* WORK REQUEST
Retype each entry verbatim. Do not include the images.

* STORED DATA
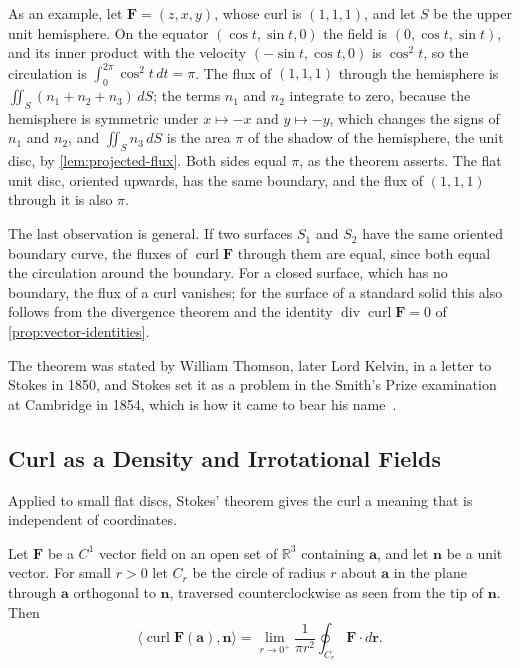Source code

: As an example, let $\mathbf F=(z,x,y)$, whose curl is $(1,1,1)$, and let $S$ be the upper unit hemisphere. On the equator $(\cos t,\sin t,0)$ the field is $(0,\cos t,\sin t)$, and its inner product with the velocity $(-\sin t,\cos t,0)$ is $\cos^2t$, so the circulation is $\int_0^{2\pi}\cos^2t\,dt=\pi$. The flux of $(1,1,1)$ through the hemisphere is $\iint_S(n_1+n_2+n_3)\,dS$; the terms $n_1$ and $n_2$ integrate to zero, because the hemisphere is symmetric under $x\mapsto-x$ and $y\mapsto-y$, which changes the signs of $n_1$ and $n_2$, and $\iint_Sn_3\,dS$ is the area $\pi$ of the shadow of the hemisphere, the unit disc, by \cref{lem:projected-flux}. Both sides equal $\pi$, as the theorem asserts. The flat unit disc, oriented upwards, has the same boundary, and the flux of $(1,1,1)$ through it is also $\pi$.

The last observation is general. If two surfaces $S_1$ and $S_2$ have the same oriented boundary curve, the fluxes of $\operatorname{curl}\mathbf F$ through them are equal, since both equal the circulation around the boundary. For a closed surface, which has no boundary, the flux of a curl vanishes; for the surface of a standard solid this also follows from the divergence theorem and the identity $\operatorname{div}\operatorname{curl}\mathbf F=0$ of \cref{prop:vector-identities}.

The theorem was stated by William Thomson, later Lord Kelvin, in a letter to Stokes in 1850, and Stokes set it as a problem in the Smith's Prize examination at Cambridge in 1854, which is how it came to bear his name~\cite{katz1979}.

\subsection{Curl as a Density and Irrotational Fields}

Applied to small flat discs, Stokes' theorem gives the curl a meaning that is independent of coordinates.

\begin{proposition}
\label{prop:curl-limit}
Let $\mathbf F$ be a $C^1$ vector field on an open set of $\mathbb R^3$ containing $\mathbf a$, and let $\mathbf n$ be a unit vector. For small $r>0$ let $C_r$ be the circle of radius $r$ about $\mathbf a$ in the plane through $\mathbf a$ orthogonal to $\mathbf n$, traversed counterclockwise as seen from the tip of $\mathbf n$. Then
\[
\bigl\langle\operatorname{curl}\mathbf F(\mathbf a),\mathbf n\bigr\rangle=\lim_{r\to0^+}\frac1{\pi r^2}\oint_{C_r}\mathbf F\cdot d\mathbf r .
\]
\end{proposition}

* EXERCISE RESULT
Source code

: As an example, let $\mathbf F=(z,x,y)$, whose curl is $(1,1,1)$, and let $S$ be the upper unit hemisphere. On the equator $(\cos t,\sin t,0)$ the field is $(0,\cos t,\sin t)$, and its inner product with the velocity $(-\sin t,\cos t,0)$ is $\cos^2t$, so the circulation is $\int_0^{2\pi}\cos^2t\,dt=\pi$. The flux of $(1,1,1)$ through the hemisphere is $\iint_S(n_1+n_2+n_3)\,dS$; the terms $n_1$ and $n_2$ integrate to zero, because the hemisphere is symmetric under $x\mapsto-x$ and $y\mapsto-y$, which changes the signs of $n_1$ and $n_2$, and $\iint_Sn_3\,dS$ is the area $\pi$ of the shadow of the hemisphere, the unit disc, by \cref{lem:projected-flux}. Both sides equal $\pi$, as the theorem asserts. The flat unit disc, oriented upwards, has the same boundary, and the flux of $(1,1,1)$ through it is also $\pi$.

The last observation is general. If two surfaces $S_1$ and $S_2$ have the same oriented boundary curve, the fluxes of $\operatorname{curl}\mathbf F$ through them are equal, since both equal the circulation around the boundary. For a closed surface, which has no boundary, the flux of a curl vanishes; for the surface of a standard solid this also follows from the divergence theorem and the identity $\operatorname{div}\operatorname{curl}\mathbf F=0$ of \cref{prop:vector-identities}.

The theorem was stated by William Thomson, later Lord Kelvin, in a letter to Stokes in 1850, and Stokes set it as a problem in the Smith's Prize examination at Cambridge in 1854, which is how it came to bear his name~\cite{katz1979}.

\subsection{Curl as a Density and Irrotational Fields}

Applied to small flat discs, Stokes' theorem gives the curl a meaning that is independent of coordinates.

\begin{proposition}
\label{prop:curl-limit}
Let $\mathbf F$ be a $C^1$ vector field on an open set of $\mathbb R^3$ containing $\mathbf a$, and let $\mathbf n$ be a unit vector. For small $r>0$ let $C_r$ be the circle of radius $r$ about $\mathbf a$ in the plane through $\mathbf a$ orthogonal to $\mathbf n$, traversed counterclockwise as seen from the tip of $\mathbf n$. Then
\[
\bigl\langle\operatorname{curl}\mathbf F(\mathbf a),\mathbf n\bigr\rangle=\lim_{r\to0^+}\frac1{\pi r^2}\oint_{C_r}\mathbf F\cdot d\mathbf r .
\]
\end{proposition}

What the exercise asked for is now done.